Discussion on Zimbardo's Stanford Prison Experiment and Recent Events in Iraq at Abu Ghraib
Phillip Zimbardo's simulated prison experiment in 1971 was a powerful example of what can occur when people are given power and others have it taken away. In the experiment, people were randomly assigned to be prisoners or guards. Within a remarkably short time, the participants, especially the guards, took their roles to the point of brutalizing and humiliating their "prisoners". The two-week experiment was called off after six days due to the behavior of the guards getting out of control, and the emotional trauma experienced by the prisoners (Myers, 2010). Despite the controversy of the study that still resonates decades later, it illustrated the dehumanizing effects that can occur to prisoners and the sadistic tendencies that can emerge in guards. This study illustrated what can happen when people are dehumanized and deindividuated, especially in the context of a power situation such as a prison, even a simulated one (Reiman, M. & Zimbardo P., 2011).

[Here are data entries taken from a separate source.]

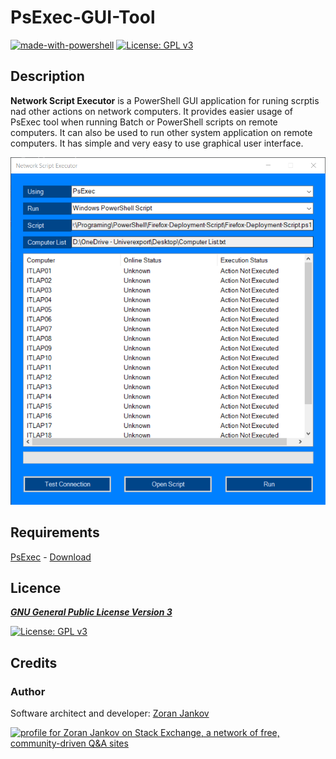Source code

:# PsExec-GUI-Tool

[![made-with-powershell](https://img.shields.io/badge/PowerShell-1f425f?logo=Powershell)](https://microsoft.com/PowerShell)
[![License: GPL v3](https://img.shields.io/badge/License-GPLv3-blue.svg)](https://www.gnu.org/licenses/gpl-3.0)

## Description

**Network Script Executor** is a PowerShell GUI application for runing scrptis nad other actions on network computers. It provides easier usage of PsExec tool when running Batch or PowerShell scripts on remote computers. It can also be used to run other system application on remote computers. It has simple and very easy to use graphical user interface.

![Application Window](https://github.com/Zoran-Jankov/Network-Script-Executor/blob/main/Application%20Window.png)

## Requirements

[PsExec](https://docs.microsoft.com/en-us/sysinternals/downloads/psexec) - [Download](https://download.sysinternals.com/files/PSTools.zip)

## Licence

[***GNU General Public License Version 3***](https://www.gnu.org/licenses/gpl-3.0)

[![License: GPL v3](https://www.gnu.org/graphics/gplv3-127x51.png)](https://www.gnu.org/licenses/gpl-3.0)

## Credits

### Author

Software architect and developer:  [Zoran Jankov](https://www.linkedin.com/in/zoran-jankov-b1054b196/)

<a href="https://stackexchange.com/users/12947676/zoran-jankov"><img src="https://stackexchange.com/users/flair/12947676.png" width="208" height="58" alt="profile for Zoran Jankov on Stack Exchange, a network of free, community-driven Q&amp;A sites" title="profile for Zoran Jankov on Stack Exchange, a network of free, community-driven Q&amp;A sites" /></a>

The recent events at Abu Ghraib illustrate this. US soldiers in charge of guarding the prisoners took part in systematic acts of torture and brutality that dehumanized the prisoners. The ensuing reports and images emerged shocked the world, especially coming from a military authority that had supposedly held itself to a high standard of honor when it came to treatment of prisoners of war.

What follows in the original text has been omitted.